Rusch Douglas B, Halpern Aaron L, Sutton Granger, Heidelberg Karla B, Williamson Shannon, Yooseph Shibu, Wu Dongying, Eisen Jonathan A, Hoffman Jeff M, Remington Karin, Beeson Karen, Tran Bao, Smith Hamilton, Baden-Tillson Holly, Stewart Clare, Thorpe Joyce, Freeman Jason, Andrews-Pfannkoch Cynthia, Venter Joseph E, Li Kelvin, Kravitz Saul, Heidelberg John F, Utterback Terry, Rogers Yu-Hui, Falcón Luisa I, Souza Valeria, Bonilla-Rosso Germán, Eguiarte Luis E, Karl David M, Sathyendranath Shubha, Platt Trevor, Bermingham Eldredge, Gallardo Victor, Tamayo-Castillo Giselle, Ferrari Michael R, Strausberg Robert L, Nealson Kenneth, Friedman Robert, Frazier Marvin, Venter J Craig
J. Craig Venter Institute, Rockville, Maryland, United States of America.

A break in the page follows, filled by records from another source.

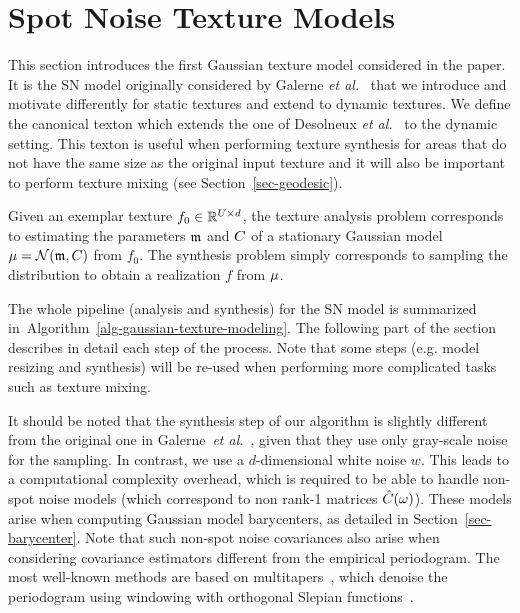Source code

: 
\section{Spot Noise Texture Models}
\label{sec-sn}

This section introduces the first Gaussian texture model considered in the paper. It is the SN model originally considered by Galerne \emph{et al.}~\cite{galerne-ieee} that we introduce and motivate differently for static textures and extend to dynamic textures. We define the canonical texton which extends the one of Desolneux \emph{et al.}~\cite{Desolneux-Moisan-12,Desolneux-texton} to the dynamic setting. This texton is useful when performing texture synthesis for areas that do not have the same size as the original input texture and it will also be important to perform texture mixing (see Section~\ref{sec-geodesic}).

Given an exemplar texture $f_0 \in \mathbb{R}^{U \times d}$, the texture analysis problem corresponds to estimating the  parameters ${\frak m}$ and $C$ of a stationary Gaussian model $\mu = \mathcal{N}({\frak m}, C)$ from $f_0$. The synthesis problem simply corresponds to sampling the distribution to obtain a realization $f$ from $\mu$.

The whole pipeline (analysis and synthesis) for the SN model is summarized in~Algorithm~\ref{alg-gaussian-texture-modeling}. The following part of the section describes in detail each step of the process. Note that some steps (e.g. model resizing and synthesis) will be re-used when performing more complicated tasks such as texture mixing.

It should be noted that the synthesis step of our algorithm is slightly different from the original one in Galerne~\emph{et al.}~\cite{galerne-ieee}, given that they use only gray-scale noise for the sampling. In contrast, we use a $d$-dimensional white noise $w$. This leads to a computational complexity overhead, which is required to be able to handle non-spot noise models (which correspond to non rank-1 matrices $\hat{C}(\omega)$). These models arise  when computing Gaussian model barycenters, as detailed in Section~\ref{sec-barycenter}. Note that such non-spot noise covariances also arise when considering covariance estimators different from the empirical periodogram. The most well-known methods are based on multitapers~\cite{Percival-Book}, which denoise the periodogram using windowing with orthogonal Slepian functions~\cite{Slepian-Prolate}.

PLoS Biol. 2007 Mar;5(3):e77. doi: 10.1371/journal.pbio.0050077.
The world's oceans contain a complex mixture of micro-organisms that are for the most part, uncharacterized both genetically and biochemically. We report here a metagenomic study of the marine planktonic microbiota in which surface (mostly marine) water samples were analyzed as part of the Sorcerer II Global Ocean Sampling expedition. These samples, collected across a several-thousand km transect from the North Atlantic through the Panama Canal and ending in the South Pacific yielded an extensive dataset consisting of 7.7 million sequencing reads (6.3 billion bp). Though a few major microbial clades dominate the planktonic marine niche, the dataset contains great diversity with 85% of the assembled sequence and 57% of the unassembled data being unique at a 98% sequence identity cutoff. Using the metadata associated with each sample and sequencing library, we developed new comparative genomic and assembly methods. One comparative genomic method, termed "fragment recruitment," addressed questions of genome structure, evolution, and taxonomic or phylogenetic diversity, as well as the biochemical diversity of genes and gene families. A second method, termed "extreme assembly," made possible the assembly and reconstruction of large segments of abundant but clearly nonclonal organisms. Within all abundant populations analyzed, we found extensive intra-ribotype diversity in several forms: (1) extensive sequence variation within orthologous regions throughout a given genome; despite coverage of individual ribotypes approaching 500-fold, most individual sequencing reads are unique; (2) numerous changes in gene content some with direct adaptive implications; and (3) hypervariable genomic islands that are too variable to assemble. The intra-ribotype diversity is organized into genetically isolated populations that have overlapping but independent distributions, implying distinct environmental preference. We present novel methods for measuring the genomic similarity between metagenomic samples and show how they may be grouped into several community types. Specific functional adaptations can be identified both within individual ribotypes and across the entire community, including proteorhodopsin spectral tuning and the presence or absence of the phosphate-binding gene PstS.
世界海洋中含有复杂的微生物混合物,其中大部分在基因和生化方面都未得到表征。我们在此报告一项关于海洋浮游微生物群的宏基因组研究,在这项研究中,作为“魔法师二号”全球海洋采样探险的一部分,对表层(主要是海水)水样进行了分析。这些样本是从北大西洋经巴拿马运河至南太平洋,沿着数千公里的断面采集的,产生了一个由770万个测序读数(63亿碱基对)组成的庞大数据集。尽管少数主要的微生物类群在浮游海洋生态位中占主导地位,但该数据集包含了极大的多样性,在98%的序列同一性阈值下,85%的组装序列和57%的未组装数据是独特的。利用与每个样本和测序文库相关的元数据,我们开发了新的比较基因组学和组装方法。一种比较基因组学方法,称为“片段招募”,解决了基因组结构、进化、分类或系统发育多样性以及基因和基因家族的生化多样性问题。另一种方法,称为“极端组装”,使得组装和重建大量丰富但明显非克隆生物的大片段成为可能。在所有分析的丰富种群中,我们发现了几种形式的广泛的核糖型内多样性:(1)在给定基因组的直系同源区域内存在广泛的序列变异;尽管单个核糖型的覆盖度接近500倍,但大多数单个测序读数都是独特的;(2)基因含量有许多变化,其中一些具有直接的适应性影响;(3)高度可变的基因组岛,其变异性太大而无法组装。核糖型内多样性被组织成基因隔离的种群,这些种群具有重叠但独立的分布,这意味着不同的环境偏好。我们提出了测量宏基因组样本之间基因组相似性的新方法,并展示了如何将它们分组为几种群落类型。特定的功能适应性既可以在单个核糖型内识别,也可以在整个群落中识别,包括视紫质光谱调谐以及磷酸盐结合基因PstS的有无。